START Data
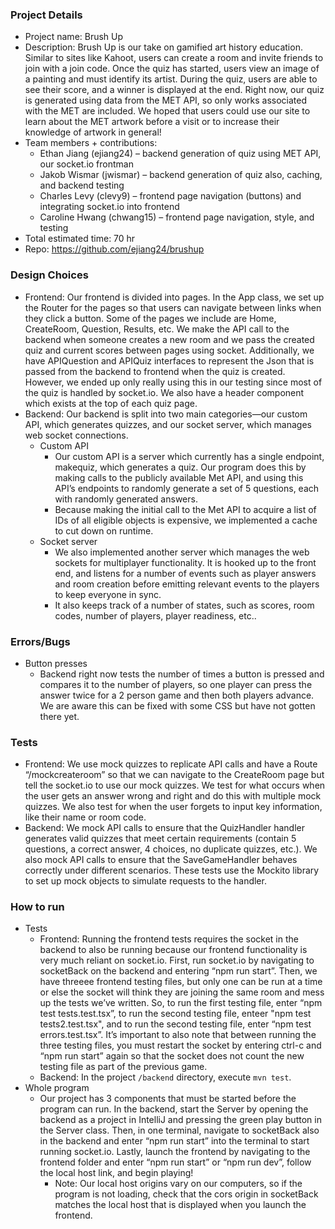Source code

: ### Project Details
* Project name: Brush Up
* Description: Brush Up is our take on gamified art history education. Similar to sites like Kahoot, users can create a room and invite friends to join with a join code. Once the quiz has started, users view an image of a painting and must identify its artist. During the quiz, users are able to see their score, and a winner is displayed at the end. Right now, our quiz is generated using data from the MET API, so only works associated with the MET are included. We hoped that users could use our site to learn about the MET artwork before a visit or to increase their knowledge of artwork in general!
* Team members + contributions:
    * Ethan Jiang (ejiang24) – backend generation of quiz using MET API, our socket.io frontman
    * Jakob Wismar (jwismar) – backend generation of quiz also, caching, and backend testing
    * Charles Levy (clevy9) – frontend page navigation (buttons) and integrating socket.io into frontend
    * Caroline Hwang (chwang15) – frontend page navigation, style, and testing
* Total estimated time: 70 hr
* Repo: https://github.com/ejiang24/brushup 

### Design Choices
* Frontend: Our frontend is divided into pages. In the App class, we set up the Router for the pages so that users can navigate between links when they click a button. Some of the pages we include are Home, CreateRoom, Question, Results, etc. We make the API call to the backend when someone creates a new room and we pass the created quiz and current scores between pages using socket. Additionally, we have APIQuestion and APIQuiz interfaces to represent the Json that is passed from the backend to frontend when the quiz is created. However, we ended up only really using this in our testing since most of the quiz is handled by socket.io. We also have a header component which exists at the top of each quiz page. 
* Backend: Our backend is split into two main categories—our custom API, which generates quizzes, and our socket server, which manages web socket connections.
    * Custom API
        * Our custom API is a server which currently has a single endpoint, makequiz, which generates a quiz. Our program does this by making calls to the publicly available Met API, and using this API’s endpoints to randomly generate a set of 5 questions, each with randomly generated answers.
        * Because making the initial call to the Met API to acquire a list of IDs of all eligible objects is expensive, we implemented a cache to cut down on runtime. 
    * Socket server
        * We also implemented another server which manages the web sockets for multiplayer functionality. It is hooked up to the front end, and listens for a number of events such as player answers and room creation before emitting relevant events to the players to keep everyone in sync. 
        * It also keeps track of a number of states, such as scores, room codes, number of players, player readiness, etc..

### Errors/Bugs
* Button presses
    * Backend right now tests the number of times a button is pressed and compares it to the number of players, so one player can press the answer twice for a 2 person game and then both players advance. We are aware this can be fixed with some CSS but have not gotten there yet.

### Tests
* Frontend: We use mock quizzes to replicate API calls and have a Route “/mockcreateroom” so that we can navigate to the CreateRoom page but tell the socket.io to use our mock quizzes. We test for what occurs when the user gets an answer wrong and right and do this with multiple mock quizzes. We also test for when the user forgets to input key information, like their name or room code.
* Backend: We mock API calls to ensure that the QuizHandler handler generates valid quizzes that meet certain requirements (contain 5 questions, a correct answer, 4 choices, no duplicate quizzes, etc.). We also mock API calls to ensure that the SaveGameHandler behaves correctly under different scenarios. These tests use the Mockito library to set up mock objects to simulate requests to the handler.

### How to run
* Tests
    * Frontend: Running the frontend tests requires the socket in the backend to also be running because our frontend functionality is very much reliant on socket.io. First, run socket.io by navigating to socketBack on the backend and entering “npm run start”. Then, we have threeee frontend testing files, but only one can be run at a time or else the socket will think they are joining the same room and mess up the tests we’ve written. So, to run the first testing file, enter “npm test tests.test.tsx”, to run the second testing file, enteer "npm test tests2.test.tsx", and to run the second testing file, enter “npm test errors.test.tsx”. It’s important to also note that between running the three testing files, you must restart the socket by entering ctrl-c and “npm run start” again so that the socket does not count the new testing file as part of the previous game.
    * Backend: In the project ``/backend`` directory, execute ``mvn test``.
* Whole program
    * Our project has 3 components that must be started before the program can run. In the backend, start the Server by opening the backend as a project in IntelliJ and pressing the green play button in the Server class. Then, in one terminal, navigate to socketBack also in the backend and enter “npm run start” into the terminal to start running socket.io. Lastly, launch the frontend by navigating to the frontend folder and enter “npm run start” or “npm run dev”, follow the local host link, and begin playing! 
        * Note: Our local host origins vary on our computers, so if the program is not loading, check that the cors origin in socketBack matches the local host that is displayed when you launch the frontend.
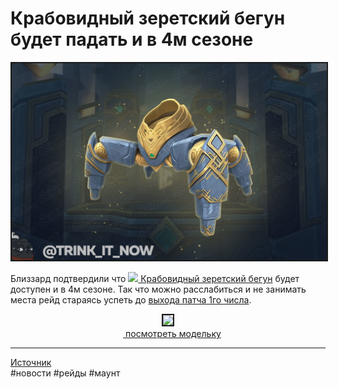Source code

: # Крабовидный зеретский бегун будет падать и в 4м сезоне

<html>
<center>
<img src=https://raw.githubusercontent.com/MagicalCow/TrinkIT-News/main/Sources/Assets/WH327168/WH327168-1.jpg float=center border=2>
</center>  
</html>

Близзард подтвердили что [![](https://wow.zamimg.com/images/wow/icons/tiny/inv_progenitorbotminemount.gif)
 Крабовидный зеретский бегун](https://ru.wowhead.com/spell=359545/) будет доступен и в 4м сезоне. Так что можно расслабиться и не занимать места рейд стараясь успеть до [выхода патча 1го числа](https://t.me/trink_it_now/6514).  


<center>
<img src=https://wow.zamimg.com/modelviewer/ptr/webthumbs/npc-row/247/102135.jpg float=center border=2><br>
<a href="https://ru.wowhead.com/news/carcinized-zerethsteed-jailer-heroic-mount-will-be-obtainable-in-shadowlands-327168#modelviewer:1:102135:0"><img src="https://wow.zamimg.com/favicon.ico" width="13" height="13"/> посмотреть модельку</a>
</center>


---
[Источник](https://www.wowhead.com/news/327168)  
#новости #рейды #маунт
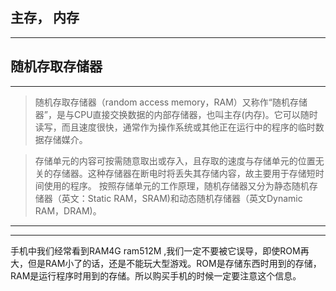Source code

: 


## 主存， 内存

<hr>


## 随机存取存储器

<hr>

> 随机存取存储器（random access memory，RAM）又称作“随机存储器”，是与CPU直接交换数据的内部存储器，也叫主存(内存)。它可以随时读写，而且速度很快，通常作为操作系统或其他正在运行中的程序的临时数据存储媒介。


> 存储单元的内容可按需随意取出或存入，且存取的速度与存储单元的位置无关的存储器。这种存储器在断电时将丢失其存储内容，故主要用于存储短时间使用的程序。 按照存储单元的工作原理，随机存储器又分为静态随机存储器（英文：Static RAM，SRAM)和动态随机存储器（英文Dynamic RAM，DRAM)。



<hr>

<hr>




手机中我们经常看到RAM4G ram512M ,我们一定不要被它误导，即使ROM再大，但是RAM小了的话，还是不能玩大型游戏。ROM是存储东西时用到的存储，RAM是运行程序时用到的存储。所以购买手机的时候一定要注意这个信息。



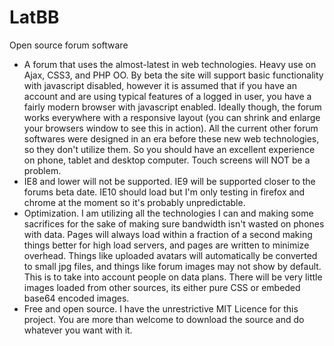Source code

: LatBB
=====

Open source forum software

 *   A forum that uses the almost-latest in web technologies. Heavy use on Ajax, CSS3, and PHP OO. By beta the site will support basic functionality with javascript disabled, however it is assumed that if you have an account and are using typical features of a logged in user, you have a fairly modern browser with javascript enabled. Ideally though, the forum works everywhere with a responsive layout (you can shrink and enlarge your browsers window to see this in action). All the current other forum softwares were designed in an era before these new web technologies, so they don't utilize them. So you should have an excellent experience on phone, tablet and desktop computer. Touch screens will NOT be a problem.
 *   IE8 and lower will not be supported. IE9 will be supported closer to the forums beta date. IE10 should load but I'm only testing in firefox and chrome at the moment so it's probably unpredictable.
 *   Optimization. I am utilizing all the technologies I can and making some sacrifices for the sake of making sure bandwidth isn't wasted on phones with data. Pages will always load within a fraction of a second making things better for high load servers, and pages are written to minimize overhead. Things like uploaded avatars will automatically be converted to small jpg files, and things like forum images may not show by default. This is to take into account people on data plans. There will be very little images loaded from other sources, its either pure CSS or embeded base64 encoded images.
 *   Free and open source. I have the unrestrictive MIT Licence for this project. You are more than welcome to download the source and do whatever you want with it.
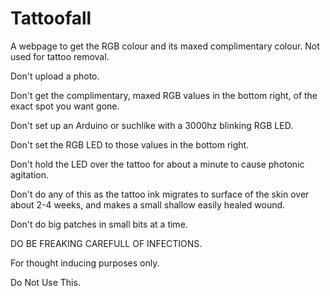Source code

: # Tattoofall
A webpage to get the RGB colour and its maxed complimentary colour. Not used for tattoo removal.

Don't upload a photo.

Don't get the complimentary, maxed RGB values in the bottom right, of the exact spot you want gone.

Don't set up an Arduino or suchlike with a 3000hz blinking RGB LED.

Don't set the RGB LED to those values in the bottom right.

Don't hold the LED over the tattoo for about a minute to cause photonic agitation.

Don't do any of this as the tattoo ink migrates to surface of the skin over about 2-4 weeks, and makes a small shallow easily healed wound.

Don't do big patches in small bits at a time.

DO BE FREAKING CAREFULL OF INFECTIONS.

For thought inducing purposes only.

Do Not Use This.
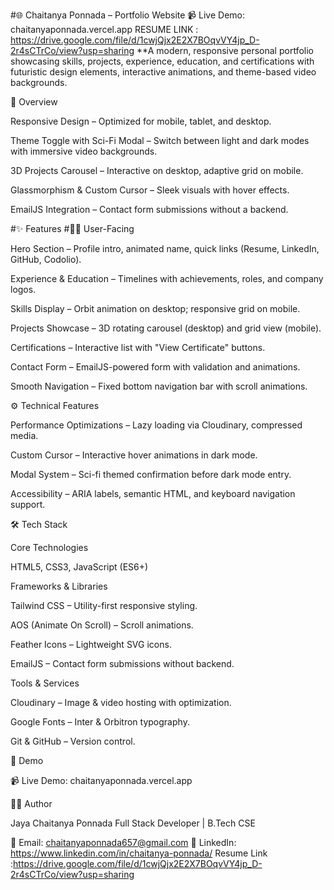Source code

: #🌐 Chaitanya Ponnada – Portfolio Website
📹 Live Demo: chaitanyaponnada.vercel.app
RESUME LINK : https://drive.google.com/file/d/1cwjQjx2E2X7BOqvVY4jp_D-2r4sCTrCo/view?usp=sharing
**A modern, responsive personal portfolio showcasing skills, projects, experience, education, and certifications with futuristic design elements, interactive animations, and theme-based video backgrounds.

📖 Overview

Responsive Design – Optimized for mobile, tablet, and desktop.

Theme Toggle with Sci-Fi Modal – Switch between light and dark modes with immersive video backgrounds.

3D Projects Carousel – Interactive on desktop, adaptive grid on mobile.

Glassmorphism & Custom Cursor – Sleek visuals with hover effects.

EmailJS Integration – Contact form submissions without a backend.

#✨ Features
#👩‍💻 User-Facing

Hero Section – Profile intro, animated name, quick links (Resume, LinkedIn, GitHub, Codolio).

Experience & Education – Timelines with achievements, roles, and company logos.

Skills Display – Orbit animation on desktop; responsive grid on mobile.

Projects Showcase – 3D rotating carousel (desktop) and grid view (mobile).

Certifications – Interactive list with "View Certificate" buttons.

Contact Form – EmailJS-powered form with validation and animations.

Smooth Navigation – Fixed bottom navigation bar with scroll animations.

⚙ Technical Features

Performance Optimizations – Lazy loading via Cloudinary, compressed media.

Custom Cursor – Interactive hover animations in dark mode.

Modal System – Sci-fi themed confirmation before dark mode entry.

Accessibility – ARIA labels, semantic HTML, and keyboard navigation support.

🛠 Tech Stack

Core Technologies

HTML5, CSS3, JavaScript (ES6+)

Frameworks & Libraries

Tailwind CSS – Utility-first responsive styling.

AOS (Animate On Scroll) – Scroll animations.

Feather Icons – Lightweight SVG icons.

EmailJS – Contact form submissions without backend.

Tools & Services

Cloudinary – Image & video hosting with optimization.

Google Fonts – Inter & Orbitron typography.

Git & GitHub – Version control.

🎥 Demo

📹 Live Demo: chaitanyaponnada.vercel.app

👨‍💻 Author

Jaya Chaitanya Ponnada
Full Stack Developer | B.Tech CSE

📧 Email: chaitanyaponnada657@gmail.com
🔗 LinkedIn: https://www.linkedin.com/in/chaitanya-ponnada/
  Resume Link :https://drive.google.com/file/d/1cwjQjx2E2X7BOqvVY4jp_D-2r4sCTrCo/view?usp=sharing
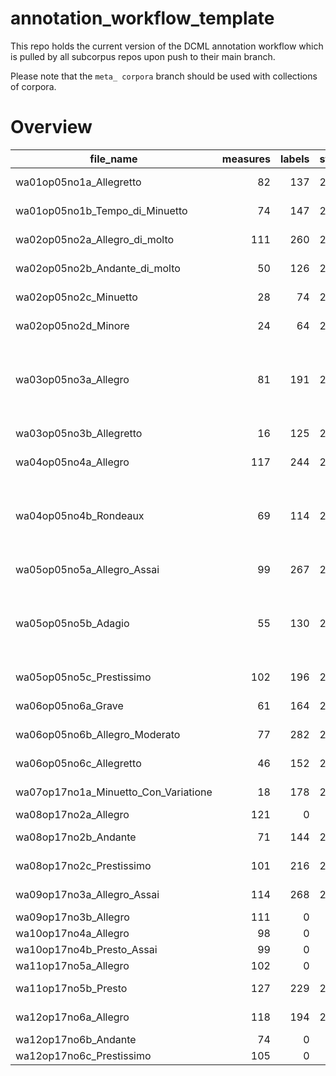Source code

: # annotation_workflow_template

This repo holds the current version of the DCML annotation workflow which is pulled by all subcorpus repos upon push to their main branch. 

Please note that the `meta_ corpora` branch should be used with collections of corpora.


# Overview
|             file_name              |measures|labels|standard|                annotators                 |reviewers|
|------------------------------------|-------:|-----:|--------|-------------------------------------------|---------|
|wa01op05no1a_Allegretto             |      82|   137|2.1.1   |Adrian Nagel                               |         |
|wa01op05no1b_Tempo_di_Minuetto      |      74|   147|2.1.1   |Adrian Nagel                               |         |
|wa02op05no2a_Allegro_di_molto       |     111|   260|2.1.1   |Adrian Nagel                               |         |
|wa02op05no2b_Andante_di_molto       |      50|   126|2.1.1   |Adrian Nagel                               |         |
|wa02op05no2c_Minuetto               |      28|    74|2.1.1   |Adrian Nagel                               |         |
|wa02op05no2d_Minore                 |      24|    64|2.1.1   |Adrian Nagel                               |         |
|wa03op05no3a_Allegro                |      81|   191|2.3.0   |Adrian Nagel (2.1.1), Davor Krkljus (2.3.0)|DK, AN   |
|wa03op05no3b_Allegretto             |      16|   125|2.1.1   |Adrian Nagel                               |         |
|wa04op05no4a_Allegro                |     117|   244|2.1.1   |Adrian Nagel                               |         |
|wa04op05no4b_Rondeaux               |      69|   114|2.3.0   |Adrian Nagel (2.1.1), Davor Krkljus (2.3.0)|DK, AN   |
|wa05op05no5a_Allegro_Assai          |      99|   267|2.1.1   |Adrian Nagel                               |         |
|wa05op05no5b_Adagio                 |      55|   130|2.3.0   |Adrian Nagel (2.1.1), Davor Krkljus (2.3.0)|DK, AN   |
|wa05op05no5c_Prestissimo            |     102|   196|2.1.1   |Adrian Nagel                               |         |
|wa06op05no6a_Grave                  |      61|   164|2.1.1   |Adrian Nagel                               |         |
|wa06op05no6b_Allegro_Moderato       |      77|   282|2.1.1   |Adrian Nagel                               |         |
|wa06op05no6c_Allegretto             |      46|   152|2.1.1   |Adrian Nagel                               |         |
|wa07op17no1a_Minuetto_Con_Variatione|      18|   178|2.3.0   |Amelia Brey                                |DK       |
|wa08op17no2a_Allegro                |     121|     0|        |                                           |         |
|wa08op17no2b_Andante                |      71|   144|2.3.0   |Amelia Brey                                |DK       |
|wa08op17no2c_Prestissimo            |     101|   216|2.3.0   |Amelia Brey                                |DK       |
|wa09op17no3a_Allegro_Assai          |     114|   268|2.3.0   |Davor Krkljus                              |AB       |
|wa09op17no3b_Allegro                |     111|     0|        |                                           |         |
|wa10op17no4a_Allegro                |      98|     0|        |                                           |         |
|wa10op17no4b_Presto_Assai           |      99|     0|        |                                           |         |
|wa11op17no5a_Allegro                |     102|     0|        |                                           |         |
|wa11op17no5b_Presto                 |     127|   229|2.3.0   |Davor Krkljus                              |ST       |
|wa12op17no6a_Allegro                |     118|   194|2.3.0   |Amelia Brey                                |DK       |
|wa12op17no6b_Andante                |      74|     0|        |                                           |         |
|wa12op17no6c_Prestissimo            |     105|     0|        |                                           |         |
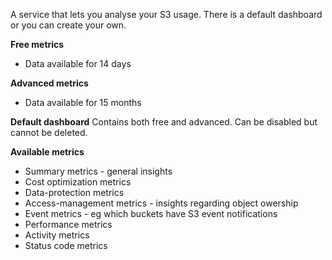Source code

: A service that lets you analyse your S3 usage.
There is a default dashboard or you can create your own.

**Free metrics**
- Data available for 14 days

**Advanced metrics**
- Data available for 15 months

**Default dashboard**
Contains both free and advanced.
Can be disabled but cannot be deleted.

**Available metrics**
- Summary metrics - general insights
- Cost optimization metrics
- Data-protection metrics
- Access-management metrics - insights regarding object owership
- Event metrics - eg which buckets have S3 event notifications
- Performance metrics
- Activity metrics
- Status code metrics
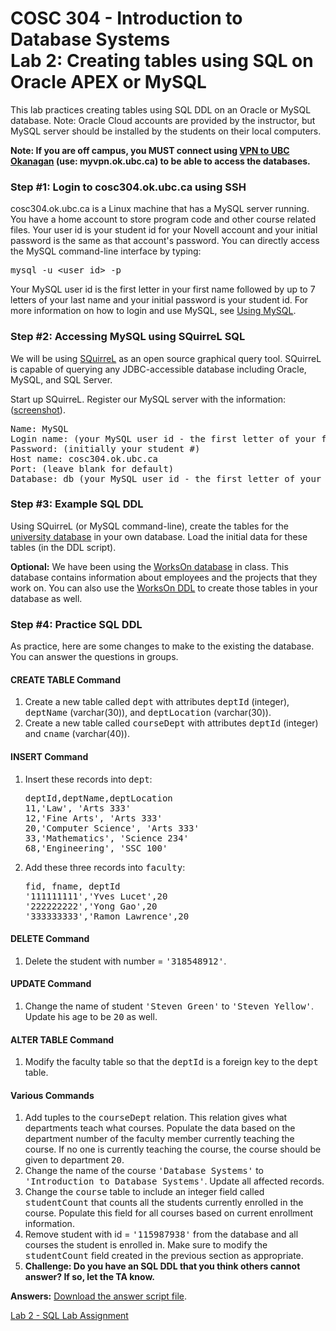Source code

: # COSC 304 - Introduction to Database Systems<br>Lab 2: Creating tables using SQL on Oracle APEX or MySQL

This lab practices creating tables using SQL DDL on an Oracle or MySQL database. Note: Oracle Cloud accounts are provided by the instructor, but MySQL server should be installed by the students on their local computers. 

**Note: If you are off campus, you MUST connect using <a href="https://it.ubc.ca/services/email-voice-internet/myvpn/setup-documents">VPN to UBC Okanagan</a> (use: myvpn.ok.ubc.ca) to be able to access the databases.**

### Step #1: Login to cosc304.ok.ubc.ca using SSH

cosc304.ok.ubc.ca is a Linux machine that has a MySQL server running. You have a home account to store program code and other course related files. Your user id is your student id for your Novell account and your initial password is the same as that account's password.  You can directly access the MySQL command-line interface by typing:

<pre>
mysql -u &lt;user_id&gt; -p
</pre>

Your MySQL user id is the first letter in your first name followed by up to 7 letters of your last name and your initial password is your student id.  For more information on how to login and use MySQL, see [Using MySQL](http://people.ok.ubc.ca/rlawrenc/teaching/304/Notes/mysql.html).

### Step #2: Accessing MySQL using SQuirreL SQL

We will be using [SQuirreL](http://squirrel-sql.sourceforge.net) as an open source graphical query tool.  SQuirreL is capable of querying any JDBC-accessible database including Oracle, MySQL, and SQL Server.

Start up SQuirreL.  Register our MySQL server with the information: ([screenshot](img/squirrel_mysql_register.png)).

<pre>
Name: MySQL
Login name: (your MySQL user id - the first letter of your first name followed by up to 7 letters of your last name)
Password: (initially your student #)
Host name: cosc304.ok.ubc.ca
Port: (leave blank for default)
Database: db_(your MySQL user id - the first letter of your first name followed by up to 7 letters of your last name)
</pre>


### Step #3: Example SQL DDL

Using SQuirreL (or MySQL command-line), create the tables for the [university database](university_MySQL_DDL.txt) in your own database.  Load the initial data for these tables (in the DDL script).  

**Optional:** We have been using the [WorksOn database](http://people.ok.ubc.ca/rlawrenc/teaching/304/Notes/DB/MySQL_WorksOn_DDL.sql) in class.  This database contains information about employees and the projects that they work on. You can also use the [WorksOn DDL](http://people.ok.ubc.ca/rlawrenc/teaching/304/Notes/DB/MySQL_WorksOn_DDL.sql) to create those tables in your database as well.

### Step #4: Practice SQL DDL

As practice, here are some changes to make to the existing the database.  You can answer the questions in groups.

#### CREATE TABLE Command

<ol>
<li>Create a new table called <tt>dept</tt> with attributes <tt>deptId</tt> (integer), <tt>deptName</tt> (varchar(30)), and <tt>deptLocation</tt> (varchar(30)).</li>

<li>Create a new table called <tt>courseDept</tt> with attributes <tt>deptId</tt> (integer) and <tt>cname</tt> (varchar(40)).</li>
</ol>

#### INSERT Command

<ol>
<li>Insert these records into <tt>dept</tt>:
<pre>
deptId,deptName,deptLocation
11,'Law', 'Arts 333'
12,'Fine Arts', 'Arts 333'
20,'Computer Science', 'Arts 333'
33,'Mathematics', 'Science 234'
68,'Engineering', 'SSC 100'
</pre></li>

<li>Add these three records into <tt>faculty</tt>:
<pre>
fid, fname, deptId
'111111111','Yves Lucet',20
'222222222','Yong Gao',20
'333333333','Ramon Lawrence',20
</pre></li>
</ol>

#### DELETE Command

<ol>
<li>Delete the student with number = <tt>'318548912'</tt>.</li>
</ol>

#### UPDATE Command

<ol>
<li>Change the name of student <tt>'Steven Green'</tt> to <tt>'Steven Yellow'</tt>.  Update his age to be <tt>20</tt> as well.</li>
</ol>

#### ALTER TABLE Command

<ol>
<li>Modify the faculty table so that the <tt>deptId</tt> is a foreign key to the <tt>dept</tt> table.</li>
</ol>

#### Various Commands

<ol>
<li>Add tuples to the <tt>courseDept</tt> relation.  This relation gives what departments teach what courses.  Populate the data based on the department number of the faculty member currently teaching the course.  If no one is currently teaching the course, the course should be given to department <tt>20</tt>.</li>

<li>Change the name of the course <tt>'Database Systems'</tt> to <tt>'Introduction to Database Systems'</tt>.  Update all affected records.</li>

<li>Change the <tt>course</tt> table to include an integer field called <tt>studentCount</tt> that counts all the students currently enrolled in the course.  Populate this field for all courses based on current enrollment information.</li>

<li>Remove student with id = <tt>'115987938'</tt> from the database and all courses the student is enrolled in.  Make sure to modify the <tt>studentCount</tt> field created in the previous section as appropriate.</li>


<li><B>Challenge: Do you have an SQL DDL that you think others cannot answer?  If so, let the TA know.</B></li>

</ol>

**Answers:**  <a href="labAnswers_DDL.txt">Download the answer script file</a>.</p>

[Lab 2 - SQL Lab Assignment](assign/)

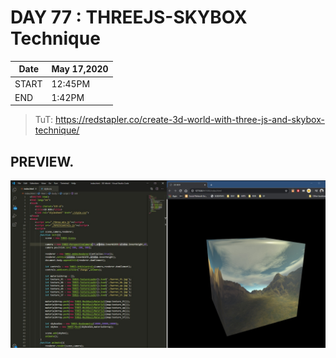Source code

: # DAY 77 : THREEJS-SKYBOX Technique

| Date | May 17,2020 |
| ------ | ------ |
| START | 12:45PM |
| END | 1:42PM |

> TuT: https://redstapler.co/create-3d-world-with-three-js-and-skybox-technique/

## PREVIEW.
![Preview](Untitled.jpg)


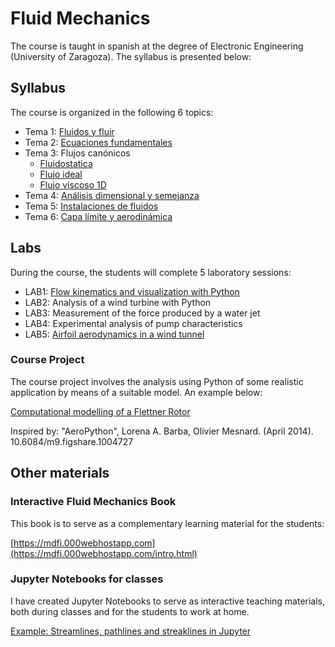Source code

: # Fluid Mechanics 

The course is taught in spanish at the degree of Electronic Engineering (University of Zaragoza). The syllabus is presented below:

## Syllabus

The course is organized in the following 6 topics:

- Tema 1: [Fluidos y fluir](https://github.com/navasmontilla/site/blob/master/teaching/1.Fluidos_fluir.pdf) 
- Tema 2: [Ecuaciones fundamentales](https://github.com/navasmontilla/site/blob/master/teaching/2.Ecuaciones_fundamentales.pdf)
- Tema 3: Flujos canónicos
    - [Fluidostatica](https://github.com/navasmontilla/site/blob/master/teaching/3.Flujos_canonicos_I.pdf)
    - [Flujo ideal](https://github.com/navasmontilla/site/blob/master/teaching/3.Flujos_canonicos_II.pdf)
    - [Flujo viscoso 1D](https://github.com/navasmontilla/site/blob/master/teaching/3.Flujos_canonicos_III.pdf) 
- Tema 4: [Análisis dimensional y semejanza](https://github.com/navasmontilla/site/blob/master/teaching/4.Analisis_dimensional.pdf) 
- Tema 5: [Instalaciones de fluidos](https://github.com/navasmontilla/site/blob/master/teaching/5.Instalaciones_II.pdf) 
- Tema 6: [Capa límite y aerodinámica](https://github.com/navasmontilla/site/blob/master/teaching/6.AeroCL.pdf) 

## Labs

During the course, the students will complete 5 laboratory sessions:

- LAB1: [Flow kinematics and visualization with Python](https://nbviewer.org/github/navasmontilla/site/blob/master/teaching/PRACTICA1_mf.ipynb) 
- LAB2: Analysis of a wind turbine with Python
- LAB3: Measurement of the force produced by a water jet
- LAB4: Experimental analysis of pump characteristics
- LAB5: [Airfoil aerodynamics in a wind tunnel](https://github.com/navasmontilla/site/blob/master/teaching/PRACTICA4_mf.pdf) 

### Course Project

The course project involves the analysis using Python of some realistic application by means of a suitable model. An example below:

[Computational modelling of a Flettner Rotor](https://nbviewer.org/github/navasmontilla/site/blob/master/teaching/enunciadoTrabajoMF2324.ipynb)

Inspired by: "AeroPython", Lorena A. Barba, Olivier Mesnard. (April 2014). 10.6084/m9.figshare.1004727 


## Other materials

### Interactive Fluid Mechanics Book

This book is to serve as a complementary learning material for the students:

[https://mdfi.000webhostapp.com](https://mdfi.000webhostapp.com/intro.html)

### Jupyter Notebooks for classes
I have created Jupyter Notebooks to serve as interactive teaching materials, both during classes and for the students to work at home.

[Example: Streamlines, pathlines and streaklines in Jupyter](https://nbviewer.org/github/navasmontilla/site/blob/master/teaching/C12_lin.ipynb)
END Data
Using the entries above, reproduce word for word only the lines from the one that contains "<li>Remove student with" to the one that contains "May 17,2020 |", both ends included, and drop every picture.

<li>Remove student with id = <tt>'115987938'</tt> from the database and all courses the student is enrolled in.  Make sure to modify the <tt>studentCount</tt> field created in the previous section as appropriate.</li>


<li><B>Challenge: Do you have an SQL DDL that you think others cannot answer?  If so, let the TA know.</B></li>

</ol>

**Answers:**  <a href="labAnswers_DDL.txt">Download the answer script file</a>.</p>

[Lab 2 - SQL Lab Assignment](assign/)

Source code

: # DAY 77 : THREEJS-SKYBOX Technique

| Date | May 17,2020 |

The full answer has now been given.